* [Aim of the task]:
Go through the entries below and give the number of lines that have the string "Target", and only that.

____________

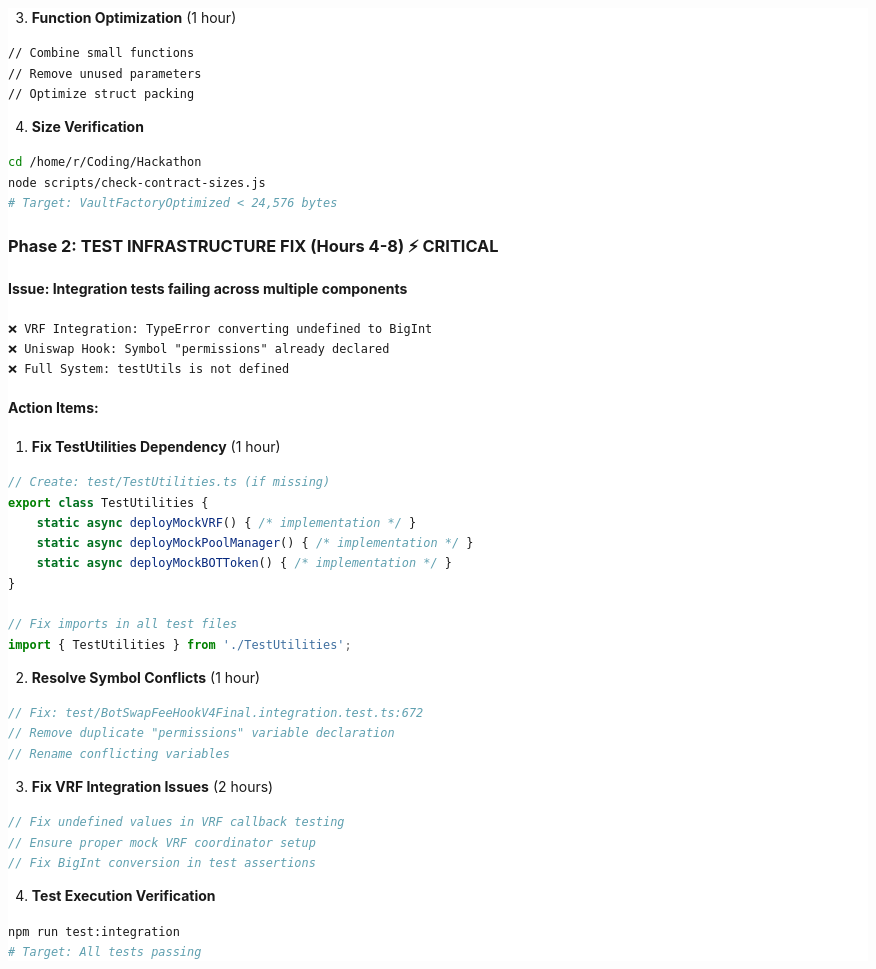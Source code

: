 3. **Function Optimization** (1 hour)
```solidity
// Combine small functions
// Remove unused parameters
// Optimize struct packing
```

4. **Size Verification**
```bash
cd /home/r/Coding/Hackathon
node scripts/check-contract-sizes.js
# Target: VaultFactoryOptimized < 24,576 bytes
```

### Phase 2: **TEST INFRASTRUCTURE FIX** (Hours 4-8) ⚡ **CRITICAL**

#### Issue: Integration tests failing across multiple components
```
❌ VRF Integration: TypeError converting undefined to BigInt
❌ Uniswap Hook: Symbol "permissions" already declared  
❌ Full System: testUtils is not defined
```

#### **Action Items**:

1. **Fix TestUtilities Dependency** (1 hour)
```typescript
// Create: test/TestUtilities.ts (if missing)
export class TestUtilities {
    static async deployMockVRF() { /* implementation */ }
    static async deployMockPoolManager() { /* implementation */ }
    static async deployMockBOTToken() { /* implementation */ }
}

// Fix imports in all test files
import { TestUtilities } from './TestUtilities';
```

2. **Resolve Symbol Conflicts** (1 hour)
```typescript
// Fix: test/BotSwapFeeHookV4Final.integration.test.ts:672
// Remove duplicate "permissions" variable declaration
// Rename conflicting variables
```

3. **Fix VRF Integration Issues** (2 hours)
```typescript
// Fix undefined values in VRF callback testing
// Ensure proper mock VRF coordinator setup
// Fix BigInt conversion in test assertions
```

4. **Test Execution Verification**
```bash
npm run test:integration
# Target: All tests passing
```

____________

* [Your solution]:
2